◆ PROBLEM
Reproduce the section of the listing that begins at the line containing "disks, was available" and finishes at the line containing "audio area are". Include both end lines and nothing beyond them.

◆ PROVIDED MATERIAL
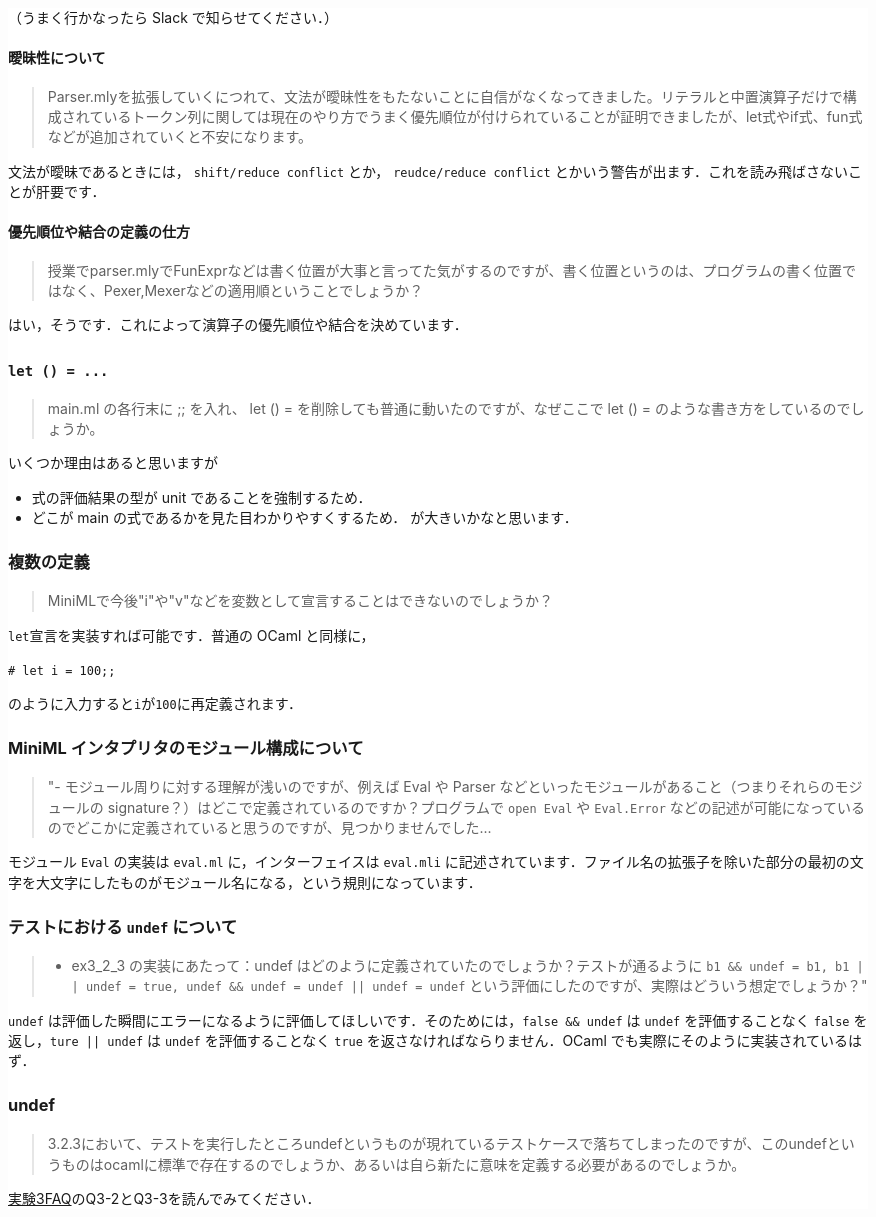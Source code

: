（うまく行かなったら Slack で知らせてください．）

#### 曖昧性について

> Parser.mlyを拡張していくにつれて、文法が曖昧性をもたないことに自信がなくなってきました。リテラルと中置演算子だけで構成されているトークン列に関しては現在のやり方でうまく優先順位が付けられていることが証明できましたが、let式やif式、fun式などが追加されていくと不安になります。

文法が曖昧であるときには， `shift/reduce conflict` とか， `reudce/reduce conflict` とかいう警告が出ます．これを読み飛ばさないことが肝要です．

#### 優先順位や結合の定義の仕方

> 授業でparser.mlyでFunExprなどは書く位置が大事と言ってた気がするのですが、書く位置というのは、プログラムの書く位置ではなく、Pexer,Mexerなどの適用順ということでしょうか？

はい，そうです．これによって演算子の優先順位や結合を決めています．

### `let () = ...`

> main.ml の各行末に ;; を入れ、 let () = を削除しても普通に動いたのですが、なぜここで let () = のような書き方をしているのでしょうか。

いくつか理由はあると思いますが
+ 式の評価結果の型が unit であることを強制するため．
+ どこが main の式であるかを見た目わかりやすくするため．
が大きいかなと思います．

### 複数の定義

> MiniMLで今後"i"や"v"などを変数として宣言することはできないのでしょうか？

`let`宣言を実装すれば可能です．普通の OCaml と同様に，
```ocaml=
# let i = 100;;
```
のように入力すると`i`が`100`に再定義されます．

### MiniML インタプリタのモジュール構成について

> "- モジュール周りに対する理解が浅いのですが、例えば Eval や Parser などといったモジュールがあること（つまりそれらのモジュールの signature？）はどこで定義されているのですか？プログラムで `open Eval` や `Eval.Error` などの記述が可能になっているのでどこかに定義されていると思うのですが、見つかりませんでした...

モジュール `Eval` の実装は `eval.ml` に，インターフェイスは `eval.mli` に記述されています．ファイル名の拡張子を除いた部分の最初の文字を大文字にしたものがモジュール名になる，という規則になっています．

### テストにおける `undef` について

> - ex3_2_3 の実装にあたって：undef はどのように定義されていたのでしょうか？テストが通るように `b1 && undef = b1, b1 || undef = true, undef && undef = undef || undef = undef` という評価にしたのですが、実際はどういう想定でしょうか？"

`undef` は評価した瞬間にエラーになるように評価してほしいです．そのためには，`false && undef` は `undef` を評価することなく `false` を返し，`ture || undef` は `undef` を評価することなく `true` を返さなければならりません．OCaml でも実際にそのように実装されているはず．

### undef

> 3.2.3において、テストを実行したところundefというものが現れているテストケースで落ちてしまったのですが、このundefというものはocamlに標準で存在するのでしょうか、あるいは自ら新たに意味を定義する必要があるのでしょうか。

[実験3FAQ](https://kuis-isle3sw.github.io/kuis-isle3sw-portal/faq.html)のQ3-2とQ3-3を読んでみてください．
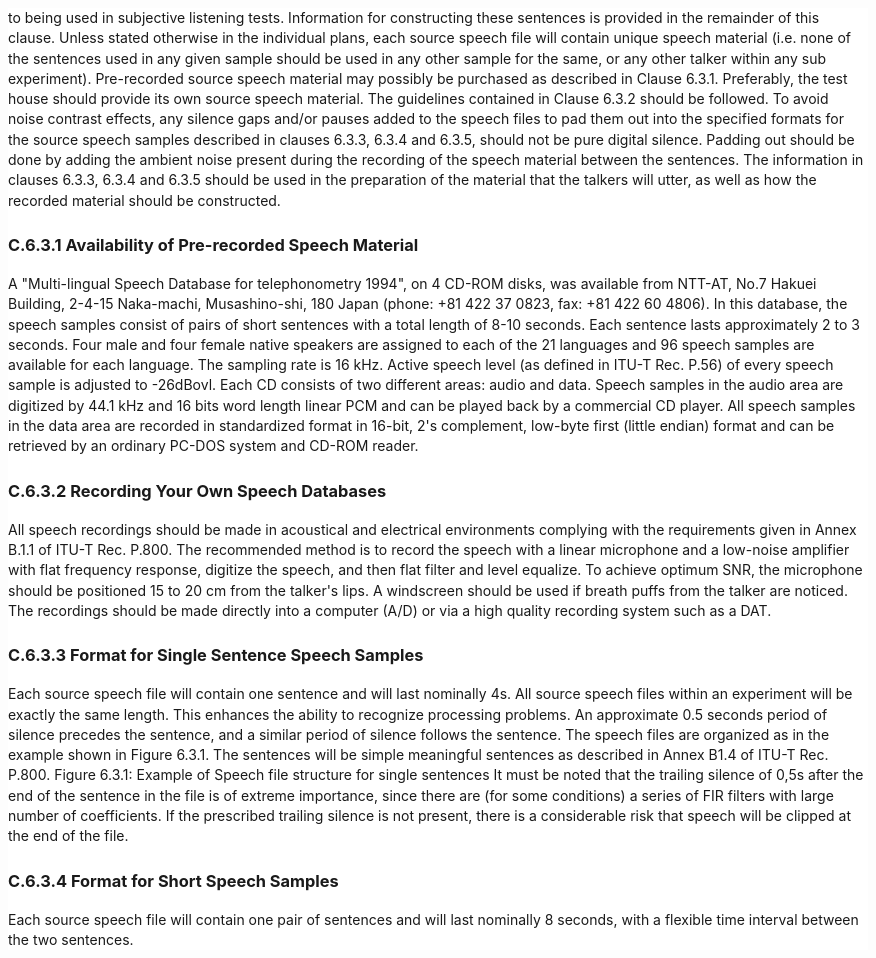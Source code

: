 to being used in subjective listening tests.
Information for constructing these sentences is provided in the remainder of
this clause.
Unless stated otherwise in the individual plans, each source speech file will
contain unique speech material (i.e. none of the sentences used in any given
sample should be used in any other sample for the same, or any other talker
within any sub experiment).
Pre-recorded source speech material may possibly be purchased as described in
Clause 6.3.1. Preferably, the test house should provide its own source speech
material. The guidelines contained in Clause 6.3.2 should be followed.
To avoid noise contrast effects, any silence gaps and/or pauses added to the
speech files to pad them out into the specified formats for the source speech
samples described in clauses 6.3.3, 6.3.4 and 6.3.5, should not be pure
digital silence. Padding out should be done by adding the ambient noise
present during the recording of the speech material between the sentences.
The information in clauses 6.3.3, 6.3.4 and 6.3.5 should be used in the
preparation of the material that the talkers will utter, as well as how the
recorded material should be constructed.
### C.6.3.1 Availability of Pre-recorded Speech Material
A \"Multi-lingual Speech Database for telephonometry 1994\", on 4 CD-ROM
disks, was available from NTT-AT, No.7 Hakuei Building, 2-4-15 Naka-machi,
Musashino-shi, 180 Japan (phone: +81 422 37 0823, fax: +81 422 60 4806).
In this database, the speech samples consist of pairs of short sentences with
a total length of 8-10 seconds. Each sentence lasts approximately 2 to 3
seconds. Four male and four female native speakers are assigned to each of the
21 languages and 96 speech samples are available for each language. The
sampling rate is 16 kHz. Active speech level (as defined in ITU-T Rec. P.56)
of every speech sample is adjusted to -26dBovl.
Each CD consists of two different areas: audio and data. Speech samples in the
audio area are digitized by 44.1 kHz and 16 bits word length linear PCM and
can be played back by a commercial CD player. All speech samples in the data
area are recorded in standardized format in 16-bit, 2\'s complement, low-byte
first (little endian) format and can be retrieved by an ordinary PC-DOS system
and CD-ROM reader.
### C.6.3.2 Recording Your Own Speech Databases
All speech recordings should be made in acoustical and electrical environments
complying with the requirements given in Annex B.1.1 of ITU-T Rec. P.800.
The recommended method is to record the speech with a linear microphone and a
low-noise amplifier with flat frequency response, digitize the speech, and
then flat filter and level equalize. To achieve optimum SNR, the microphone
should be positioned 15 to 20 cm from the talker\'s lips. A windscreen should
be used if breath puffs from the talker are noticed.
The recordings should be made directly into a computer (A/D) or via a high
quality recording system such as a DAT.
### C.6.3.3 Format for Single Sentence Speech Samples
Each source speech file will contain one sentence and will last nominally 4s.
All source speech files within an experiment will be exactly the same length.
This enhances the ability to recognize processing problems. An approximate 0.5
seconds period of silence precedes the sentence, and a similar period of
silence follows the sentence. The speech files are organized as in the example
shown in Figure 6.3.1. The sentences will be simple meaningful sentences as
described in Annex B1.4 of ITU-T Rec. P.800.
Figure 6.3.1: Example of Speech file structure for single sentences
It must be noted that the trailing silence of 0,5s after the end of the
sentence in the file is of extreme importance, since there are (for some
conditions) a series of FIR filters with large number of coefficients. If the
prescribed trailing silence is not present, there is a considerable risk that
speech will be clipped at the end of the file.
### C.6.3.4 Format for Short Speech Samples
Each source speech file will contain one pair of sentences and will last
nominally 8 seconds, with a flexible time interval between the two sentences.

◆ ANSWER FOR THE TASK
disks, was available from NTT-AT, No.7 Hakuei Building, 2-4-15 Naka-machi,
Musashino-shi, 180 Japan (phone: +81 422 37 0823, fax: +81 422 60 4806).
In this database, the speech samples consist of pairs of short sentences with
a total length of 8-10 seconds. Each sentence lasts approximately 2 to 3
seconds. Four male and four female native speakers are assigned to each of the
21 languages and 96 speech samples are available for each language. The
sampling rate is 16 kHz. Active speech level (as defined in ITU-T Rec. P.56)
of every speech sample is adjusted to -26dBovl.
Each CD consists of two different areas: audio and data. Speech samples in the
audio area are digitized by 44.1 kHz and 16 bits word length linear PCM and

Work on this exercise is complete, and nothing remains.